Nothing about the code managing ProjFS or the backing store information has changed in any substantial way for a few months now (some minor inspection improvements is about it, nothing that impacts interactions with ProjFS).

The only potentially interesting data point I have is that a few days before the first case our IT group rolled out a series of Windows Updates. That said, in both cases I had confirmed that the users did NOT have any pending windows updates at the time (they had installed and rebooted since), as that can cause all kinds of odd behavior.

The updates installed were KB5004245, KB5003539, KB5004748, KB5004772. The last batch of windows updates were installed a month prior (before this issue was first reported).

In both cases, the odd behavior mysteriously went away after a system restart.

Because that appears to fix it, and because our users sometimes like to attempt to fix things themselves and not let us know, it is possible that there have been other cases of this that I'm just not aware of. That said, the timing of 2 cases within a week, and just after the updates, combined with the reboot-as-a-fix, seems a little suspicious.

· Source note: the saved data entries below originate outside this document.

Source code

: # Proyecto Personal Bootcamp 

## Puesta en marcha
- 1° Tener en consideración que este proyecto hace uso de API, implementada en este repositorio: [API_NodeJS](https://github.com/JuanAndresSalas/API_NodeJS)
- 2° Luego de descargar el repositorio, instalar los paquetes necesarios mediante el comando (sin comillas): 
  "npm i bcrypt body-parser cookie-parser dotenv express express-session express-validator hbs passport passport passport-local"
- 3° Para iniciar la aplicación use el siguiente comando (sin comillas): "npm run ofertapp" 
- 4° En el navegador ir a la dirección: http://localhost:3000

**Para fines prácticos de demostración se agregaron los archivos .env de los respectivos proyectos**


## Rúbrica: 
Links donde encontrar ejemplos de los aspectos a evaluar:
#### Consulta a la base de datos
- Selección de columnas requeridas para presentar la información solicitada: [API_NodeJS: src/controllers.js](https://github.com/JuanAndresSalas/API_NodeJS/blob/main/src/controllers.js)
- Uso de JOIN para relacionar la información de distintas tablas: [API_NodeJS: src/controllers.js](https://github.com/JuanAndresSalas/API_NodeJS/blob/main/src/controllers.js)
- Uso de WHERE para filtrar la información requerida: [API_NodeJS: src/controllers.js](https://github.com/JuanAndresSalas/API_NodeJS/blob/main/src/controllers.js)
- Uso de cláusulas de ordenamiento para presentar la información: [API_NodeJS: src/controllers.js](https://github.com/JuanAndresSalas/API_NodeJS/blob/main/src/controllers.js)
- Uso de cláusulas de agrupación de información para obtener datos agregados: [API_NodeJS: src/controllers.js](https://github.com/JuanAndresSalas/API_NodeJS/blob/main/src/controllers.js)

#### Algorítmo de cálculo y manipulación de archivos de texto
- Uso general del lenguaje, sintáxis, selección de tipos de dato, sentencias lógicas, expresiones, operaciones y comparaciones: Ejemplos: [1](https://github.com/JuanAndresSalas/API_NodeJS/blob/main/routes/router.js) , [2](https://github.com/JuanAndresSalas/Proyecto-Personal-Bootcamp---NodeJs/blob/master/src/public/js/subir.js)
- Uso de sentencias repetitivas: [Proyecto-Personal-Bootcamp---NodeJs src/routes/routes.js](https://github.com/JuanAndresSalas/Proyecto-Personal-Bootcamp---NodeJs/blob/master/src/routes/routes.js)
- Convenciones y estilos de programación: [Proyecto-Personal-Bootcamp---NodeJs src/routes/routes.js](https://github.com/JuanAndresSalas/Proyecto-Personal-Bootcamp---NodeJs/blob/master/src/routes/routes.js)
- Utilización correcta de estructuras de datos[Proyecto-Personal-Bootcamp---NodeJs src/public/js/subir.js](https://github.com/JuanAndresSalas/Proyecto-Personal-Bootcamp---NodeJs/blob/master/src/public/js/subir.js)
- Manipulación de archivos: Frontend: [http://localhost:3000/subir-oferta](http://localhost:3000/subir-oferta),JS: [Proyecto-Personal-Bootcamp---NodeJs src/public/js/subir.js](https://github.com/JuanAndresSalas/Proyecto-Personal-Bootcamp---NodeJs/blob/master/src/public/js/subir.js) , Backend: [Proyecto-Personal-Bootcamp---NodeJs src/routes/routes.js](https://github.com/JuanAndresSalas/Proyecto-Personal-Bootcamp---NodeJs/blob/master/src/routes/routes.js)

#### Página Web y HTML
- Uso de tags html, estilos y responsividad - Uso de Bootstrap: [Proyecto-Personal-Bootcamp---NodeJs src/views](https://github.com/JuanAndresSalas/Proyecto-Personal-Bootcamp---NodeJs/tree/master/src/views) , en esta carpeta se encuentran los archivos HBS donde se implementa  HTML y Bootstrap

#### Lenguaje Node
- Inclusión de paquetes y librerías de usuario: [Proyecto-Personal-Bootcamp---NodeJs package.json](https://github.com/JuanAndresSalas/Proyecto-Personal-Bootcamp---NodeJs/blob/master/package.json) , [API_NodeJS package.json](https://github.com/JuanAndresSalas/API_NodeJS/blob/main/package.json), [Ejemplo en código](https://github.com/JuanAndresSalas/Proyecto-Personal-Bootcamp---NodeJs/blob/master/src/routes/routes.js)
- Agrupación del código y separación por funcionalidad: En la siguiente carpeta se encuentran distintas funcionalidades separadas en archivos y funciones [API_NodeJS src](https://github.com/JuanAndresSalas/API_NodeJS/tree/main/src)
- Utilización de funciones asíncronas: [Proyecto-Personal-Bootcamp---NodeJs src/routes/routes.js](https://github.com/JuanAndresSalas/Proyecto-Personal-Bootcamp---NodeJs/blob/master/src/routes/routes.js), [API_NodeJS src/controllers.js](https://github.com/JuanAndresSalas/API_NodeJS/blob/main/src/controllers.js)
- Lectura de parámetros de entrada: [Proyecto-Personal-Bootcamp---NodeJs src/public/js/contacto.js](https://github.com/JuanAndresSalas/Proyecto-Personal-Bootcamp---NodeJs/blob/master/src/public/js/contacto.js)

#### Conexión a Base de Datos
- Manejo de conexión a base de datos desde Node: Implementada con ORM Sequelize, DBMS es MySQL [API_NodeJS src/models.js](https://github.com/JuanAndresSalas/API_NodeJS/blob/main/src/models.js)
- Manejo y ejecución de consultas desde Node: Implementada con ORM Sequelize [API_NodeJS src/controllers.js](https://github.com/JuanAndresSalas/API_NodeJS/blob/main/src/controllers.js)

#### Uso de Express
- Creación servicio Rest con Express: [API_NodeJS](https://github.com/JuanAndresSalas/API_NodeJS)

Anyway, on to the odd behavior...

The user notices the issue when a ProjFS file fails to be read, and so causes some user application to fail to start (if it is an exe/dll/etc) or fail to load some content file.

This behavior, though, only impacts a subset of the ProjFS files under a given virtual root, while other virtual files work perfectly fine (I am able to trigger placeholder creation, hydration, PrjDeleteFile back to virtual and repeat with other files). In the first case, all ProjFS files in a given directory were impacted (there were some full files mixed in the directory that worked normally). I'm not sure if it was all files in the same directory for the 2nd case as the user rebooted before I could test that case thoroughly.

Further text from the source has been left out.